Cabin loss of pressure rarely results to plane crash, except in one major case. Findings revealed that in 2005, a Helios Airways plane en route Cyprus to Athens crashed into a mountain after a loss of cabin pressure, killing all 115 passengers and six crew on board.
The official investigation into the incident found that the pressurisation system had been left in manual gear, causing cabin pressure to drop and the pilots to fall unconscious as they suffered hypoxia. Oxygen supplies for passengers ran out after 15 minutes, and when the plane, running on autopilot, ran out of fuel, it crashed 33km from Athens airport.

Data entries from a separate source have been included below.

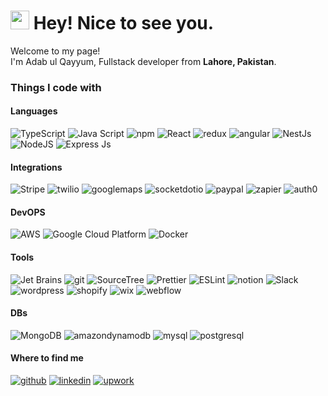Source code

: <h1><img src="https://emojis.slackmojis.com/emojis/images/1531849430/4246/blob-sunglasses.gif?1531849430" width="30"/> Hey! Nice to see you.</h1>


<p>Welcome to my page! </br> I'm Adab ul Qayyum, Fullstack developer from <b>Lahore, Pakistan</b>. </p>
<h3>Things I code with</h3>
<h4>Languages</h4>
<p>

  <img alt="TypeScript" src="https://img.shields.io/badge/-TypeScript-007ACC?style=for-the-badge&logo=typescript&logoColor=white" />
<img alt="Java Script" src="https://img.shields.io/badge/-JavaScript-F7DF1E?style=for-the-badge&logo=JavaScript&logoColor=white" />
  <img alt="npm" src="https://img.shields.io/badge/-NPM-CB3837?style=for-the-badge&logo=npm&logoColor=white" />
  <img alt="React" src="https://img.shields.io/badge/-React-45b8d8?style=for-the-badge&logo=react&logoColor=white" />
  <img alt="redux" src="https://img.shields.io/badge/-Redux-764ABC?style=for-the-badge&logo=redux&logoColor=white" />
  <img alt="angular" src="https://img.shields.io/badge/-Angular-DD0031?style=for-the-badge&logo=angular&logoColor=white" />
  <img alt="NestJs" src="https://img.shields.io/badge/-NestJs-ea2845?style=for-the-badge&logo=nestjs&logoColor=white" />
<img alt="NodeJS" src="https://img.shields.io/badge/-NodeJS-339933?style=for-the-badge&logo=Node.js&logoColor=white" />
<img alt="Express Js" src="https://img.shields.io/badge/-Express-000000?style=for-the-badge&logo=Express&logoColor=white" />
</p>
<h4>Integrations</h4>
<p>
<img alt="Stripe" src="https://img.shields.io/badge/-stripe-008CDD?style=for-the-badge&logo=stripe&logoColor=white" />
<img alt="twilio" src="https://img.shields.io/badge/-twilio-F22F46?style=for-the-badge&logo=twilio&logoColor=white" />
<img alt="googlemaps" src="https://img.shields.io/badge/-googlemaps-4285F4?style=for-the-badge&logo=googlemaps&logoColor=white" />
<img alt="socketdotio" src="https://img.shields.io/badge/-socketdotio-010101?style=for-the-badge&logo=socketdotio&logoColor=white" />
<img alt="paypal" src="https://img.shields.io/badge/-paypal-00457C?style=for-the-badge&logo=paypal&logoColor=white" />
<img alt="zapier" src="https://img.shields.io/badge/-zapier-FF4A00?style=for-the-badge&logo=zapier&logoColor=white" />
<img alt="auth0" src="https://img.shields.io/badge/-auth0-EB5424?style=for-the-badge&logo=auth0&logoColor=white" />
</p>
<h4>DevOPS</h4>
<p>
   <img alt="AWS" src="https://img.shields.io/badge/-AWS-232F3E?style=for-the-badge&logo=amazonaws&logoColor=white" />
  <img alt="Google Cloud Platform" src="https://img.shields.io/badge/-Google_Cloud_Platform-1a73e8?style=for-the-badge&logo=google-cloud&logoColor=white" />
   <img alt="Docker" src="https://img.shields.io/badge/-Docker-46a2f1?style=for-the-badge&logo=docker&logoColor=white" />
</p>
<h4>Tools</h4>
<p>
  <img alt="Jet Brains" src="https://img.shields.io/badge/-JetBrains-000000?style=for-the-badge&logo=JetBrains&logoColor=white" />
  <img alt="git" src="https://img.shields.io/badge/-Git-F05032?style=for-the-badge&logo=git&logoColor=white" />
  <img alt="SourceTree" src="https://img.shields.io/badge/-SourceTree-0052CC?style=for-the-badge&logo=Sourcetree&logoColor=white" />
  <img alt="Prettier" src="https://img.shields.io/badge/-Prettier-F7B93E?style=for-the-badge&logo=prettier&logoColor=white" />
  <img alt="ESLint" src="https://img.shields.io/badge/-ESLint-4B32C3?style=for-the-badge&logo=ESLint&logoColor=white" />
  <img alt="notion" src="https://img.shields.io/badge/-notion-000000?style=for-the-badge&logo=notion&logoColor=white" />
  <img alt="Slack" src="https://img.shields.io/badge/-Slack-4A154B?style=for-the-badge&logo=Slack&logoColor=white" />
  <img alt="wordpress" src="https://img.shields.io/badge/-wordpress-21759B?style=for-the-badge&logo=wordpress&logoColor=white" />
  <img alt="shopify" src="https://img.shields.io/badge/-shopify-7AB55C?style=for-the-badge&logo=shopify&logoColor=white" />
  <img alt="wix" src="https://img.shields.io/badge/-wix-0C6EFC?style=for-the-badge&logo=wix&logoColor=white" />
  <img alt="webflow" src="https://img.shields.io/badge/-webflow-4353FF?style=for-the-badge&logo=webflow&logoColor=white" />
</p>
<h4>DBs</h4>
<p>
  <img alt="MongoDB" src="https://img.shields.io/badge/-MongoDB-13aa52?style=for-the-badge&logo=mongodb&logoColor=white" />
  <img alt="amazondynamodb" src="https://img.shields.io/badge/-amazondynamodb-4053D6?style=for-the-badge&logo=amazondynamodb&logoColor=white" />
  <img alt="mysql" src="https://img.shields.io/badge/-mysql-4479A1?style=for-the-badge&logo=mysql&logoColor=white" />
  <img alt="postgresql" src="https://img.shields.io/badge/-postgresql-4169E1?style=for-the-badge&logo=postgresql&logoColor=white" />
</p>

<h4>Where to find me</h4>
<a href="https://github.com/adabulqayyum91" target="_blank"><img alt="github" src="https://img.shields.io/badge/-github-181717?style=for-the-badge&logo=github&logoColor=white" /></a>
<a href="https://www.linkedin.com/in/adab-ul-qayyum/" target="_blank"><img alt="linkedin" src="https://img.shields.io/badge/-linkedin-0A66C2?style=for-the-badge&logo=linkedin&logoColor=white" /></a>
<a href="https://www.upwork.com/freelancers/adabulqayyum" target="_blank"><img alt="upwork" src="https://img.shields.io/badge/-upwork-6FDA44?style=for-the-badge&logo=upwork&logoColor=white" /></a>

Other cases on record showed that the airplanes landed at their destinations safely with oxygen masks dangling over calmed passengers.However, any failure of cabin pressurisation above 10,000 feet (3,000 m) requires an emergency descent to 8,000 feet (2,400 m) or the closest to that while maintaining the Minimum Safe Altitude (MSA), and the deployment of an oxygen mask for each seat. The oxygen systems have sufficient oxygen for all on board and give the pilots adequate time to descend to below 8,000 ft (2,400 m).
Corporate Communications Manager of Air Peace, Chris Iwarah, explained that the Enugu bound plane experienced a change in cabin pressure, “the oxygen masks on the aircraft automatically deployed and in line with standard safety procedure, our flight crew performed a technical manoeuvre by descending to a level comfortable enough for passengers on board.”

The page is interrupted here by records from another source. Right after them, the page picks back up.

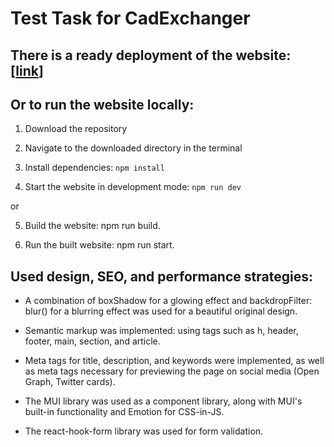 # Test Task for CadExchanger

## There is a ready deployment of the website: [[link](https://cadex-test-puce.vercel.app/)]

## Or to run the website locally:

1. Download the repository

2. Navigate to the downloaded directory in the terminal

3. Install dependencies: `npm install`

4. Start the website in development mode: `npm run dev`

or

5. Build the website: npm run build.

6. Run the built website: npm run start.

## Used design, SEO, and performance strategies:

- A combination of boxShadow for a glowing effect and backdropFilter: blur() for a blurring effect was used for a beautiful original design.

- Semantic markup was implemented: using tags such as h, header, footer, main, section, and article.

- Meta tags for title, description, and keywords were implemented, as well as meta tags necessary for previewing the page on social media (Open Graph, Twitter cards).

- The MUI library was used as a component library, along with MUI's built-in functionality and Emotion for CSS-in-JS.

- The react-hook-form library was used for form validation.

Iwarah added that “We, however, observed cases of some passengers who did not properly fit their oxygen masks. A few others, perhaps out of panic, pulled too hard on the oxygen masks, causing the equipment to snap. This led to the unfortunate claims that there was no flow of oxygen from the masks. For the avoidance of doubt, the oxygen generators are part of the items of interest during C-checks. So, it could not have been right that there was no flow of oxygen.
“While it is quite expected and understandable that passengers would panic on occurrence of incidents such as a change in cabin pressure, the claims of a near-crash were a regrettable misrepresentation of facts which really should not be. The aircraft was ferried from Enugu back to Lagos in less than an hour of safely landing at destination.”

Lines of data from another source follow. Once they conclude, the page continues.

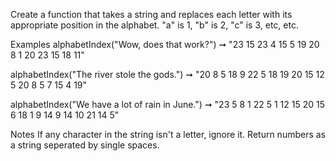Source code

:Create a function that takes a string and replaces each letter with its appropriate position in the alphabet. "a" is 1, "b" is 2, "c" is 3, etc, etc.

Examples
alphabetIndex("Wow, does that work?")
➞ "23 15 23 4 15 5 19 20 8 1 20 23 15 18 11"

alphabetIndex("The river stole the gods.")
➞ "20 8 5 18 9 22 5 18 19 20 15 12 5 20 8 5 7 15 4 19"

alphabetIndex("We have a lot of rain in June.")
➞ "23 5 8 1 22 5 1 12 15 20 15 6 18 1 9 14 9 14 10 21 14 5"

Notes
If any character in the string isn't a letter, ignore it.
Return numbers as a string seperated by single spaces.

Indeed, small air leaks would likely cause a slow loss of pressurisation, in which case the pilot would have time to make an emergency bumpy descent to a safe altitude, of between 8-10,000 ft.In 2007, Airbus issued a “cabin decompression awareness” note that said that at 40,000 ft, people have as little as 18 seconds of “useful consciousness” if they are starved of oxygen. It stressed the risks of hypoxia – oxygen starvation – are all the greater as people may not realise they are suffering until they can no longer breathe and fall unconscious.
Signs of sudden decompression include “a loud bang, thump or clap” as air inside and outside the plane meet, debris flying around the cabin, and “unsecured items in the immediate area” near the breach being “ejected” from the aircraft.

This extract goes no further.